START Data records

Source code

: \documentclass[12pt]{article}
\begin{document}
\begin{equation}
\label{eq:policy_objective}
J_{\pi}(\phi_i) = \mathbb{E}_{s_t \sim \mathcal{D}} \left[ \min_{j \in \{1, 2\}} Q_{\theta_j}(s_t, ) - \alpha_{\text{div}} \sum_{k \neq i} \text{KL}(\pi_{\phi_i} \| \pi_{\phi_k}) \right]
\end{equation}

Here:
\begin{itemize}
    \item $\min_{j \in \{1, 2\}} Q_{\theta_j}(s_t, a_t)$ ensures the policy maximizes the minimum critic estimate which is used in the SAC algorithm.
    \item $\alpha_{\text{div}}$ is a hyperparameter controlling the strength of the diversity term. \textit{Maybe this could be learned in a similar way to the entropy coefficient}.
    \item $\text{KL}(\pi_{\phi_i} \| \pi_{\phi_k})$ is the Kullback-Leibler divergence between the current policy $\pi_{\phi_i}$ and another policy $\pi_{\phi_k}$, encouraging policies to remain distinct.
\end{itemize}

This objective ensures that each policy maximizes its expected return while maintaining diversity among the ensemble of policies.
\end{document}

END Data records
START Data records

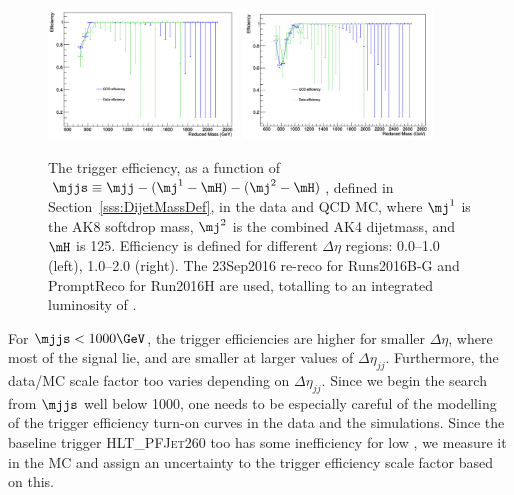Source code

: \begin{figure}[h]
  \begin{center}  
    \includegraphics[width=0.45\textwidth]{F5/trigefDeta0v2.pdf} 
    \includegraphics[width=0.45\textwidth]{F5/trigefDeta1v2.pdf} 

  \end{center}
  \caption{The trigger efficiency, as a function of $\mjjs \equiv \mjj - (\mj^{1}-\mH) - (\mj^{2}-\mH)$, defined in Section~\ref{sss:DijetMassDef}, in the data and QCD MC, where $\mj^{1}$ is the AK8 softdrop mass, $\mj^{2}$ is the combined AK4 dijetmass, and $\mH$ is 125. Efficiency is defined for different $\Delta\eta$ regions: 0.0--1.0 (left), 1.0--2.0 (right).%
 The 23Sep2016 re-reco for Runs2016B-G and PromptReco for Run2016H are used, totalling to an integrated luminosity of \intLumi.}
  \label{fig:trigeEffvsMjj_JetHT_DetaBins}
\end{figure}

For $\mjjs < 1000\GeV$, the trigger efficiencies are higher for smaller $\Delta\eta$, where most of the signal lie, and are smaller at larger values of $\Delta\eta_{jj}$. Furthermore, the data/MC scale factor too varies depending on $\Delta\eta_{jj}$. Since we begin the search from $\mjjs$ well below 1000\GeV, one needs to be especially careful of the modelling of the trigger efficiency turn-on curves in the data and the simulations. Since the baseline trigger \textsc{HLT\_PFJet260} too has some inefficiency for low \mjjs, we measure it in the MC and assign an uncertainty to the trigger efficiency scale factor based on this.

END Data records
START Data records

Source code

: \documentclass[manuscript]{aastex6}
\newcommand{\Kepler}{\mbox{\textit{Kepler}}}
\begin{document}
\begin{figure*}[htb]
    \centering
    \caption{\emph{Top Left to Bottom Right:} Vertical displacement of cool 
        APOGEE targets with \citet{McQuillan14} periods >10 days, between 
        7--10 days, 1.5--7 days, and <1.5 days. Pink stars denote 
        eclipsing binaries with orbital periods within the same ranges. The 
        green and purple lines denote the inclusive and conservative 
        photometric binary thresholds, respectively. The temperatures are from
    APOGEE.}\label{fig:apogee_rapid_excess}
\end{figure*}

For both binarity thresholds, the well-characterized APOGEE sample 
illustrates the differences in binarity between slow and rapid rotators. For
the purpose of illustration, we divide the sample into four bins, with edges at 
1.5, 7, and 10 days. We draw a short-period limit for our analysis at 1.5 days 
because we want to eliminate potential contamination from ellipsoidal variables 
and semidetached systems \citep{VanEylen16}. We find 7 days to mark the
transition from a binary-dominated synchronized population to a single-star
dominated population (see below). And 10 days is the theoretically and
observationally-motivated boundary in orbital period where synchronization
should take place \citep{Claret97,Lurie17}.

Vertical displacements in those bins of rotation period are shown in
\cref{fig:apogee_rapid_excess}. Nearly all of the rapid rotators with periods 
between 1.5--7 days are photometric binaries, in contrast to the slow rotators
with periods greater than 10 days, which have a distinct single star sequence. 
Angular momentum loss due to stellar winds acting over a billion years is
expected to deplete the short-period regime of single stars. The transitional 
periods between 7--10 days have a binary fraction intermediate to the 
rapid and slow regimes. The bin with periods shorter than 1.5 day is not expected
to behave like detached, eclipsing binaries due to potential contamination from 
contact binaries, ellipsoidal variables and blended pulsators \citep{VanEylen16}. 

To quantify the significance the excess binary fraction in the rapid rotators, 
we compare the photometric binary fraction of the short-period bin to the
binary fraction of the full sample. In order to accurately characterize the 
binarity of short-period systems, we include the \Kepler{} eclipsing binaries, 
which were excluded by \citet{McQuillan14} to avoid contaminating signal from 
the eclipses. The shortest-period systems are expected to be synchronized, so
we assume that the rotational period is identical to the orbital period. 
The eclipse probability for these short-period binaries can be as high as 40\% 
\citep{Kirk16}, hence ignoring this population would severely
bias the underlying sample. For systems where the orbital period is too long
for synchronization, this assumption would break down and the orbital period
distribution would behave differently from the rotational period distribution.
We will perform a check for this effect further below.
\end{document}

END Data records

● Work task: Print, from the entries above, the line with "expected to deplete", the line with "the eclipses. The" and all lines between them, exactly and with nothing else.

● Your solution:
expected to deplete the short-period regime of single stars. The transitional 
periods between 7--10 days have a binary fraction intermediate to the 
rapid and slow regimes. The bin with periods shorter than 1.5 day is not expected
to behave like detached, eclipsing binaries due to potential contamination from 
contact binaries, ellipsoidal variables and blended pulsators \citep{VanEylen16}. 

To quantify the significance the excess binary fraction in the rapid rotators, 
we compare the photometric binary fraction of the short-period bin to the
binary fraction of the full sample. In order to accurately characterize the 
binarity of short-period systems, we include the \Kepler{} eclipsing binaries, 
which were excluded by \citet{McQuillan14} to avoid contaminating signal from 
the eclipses. The shortest-period systems are expected to be synchronized, so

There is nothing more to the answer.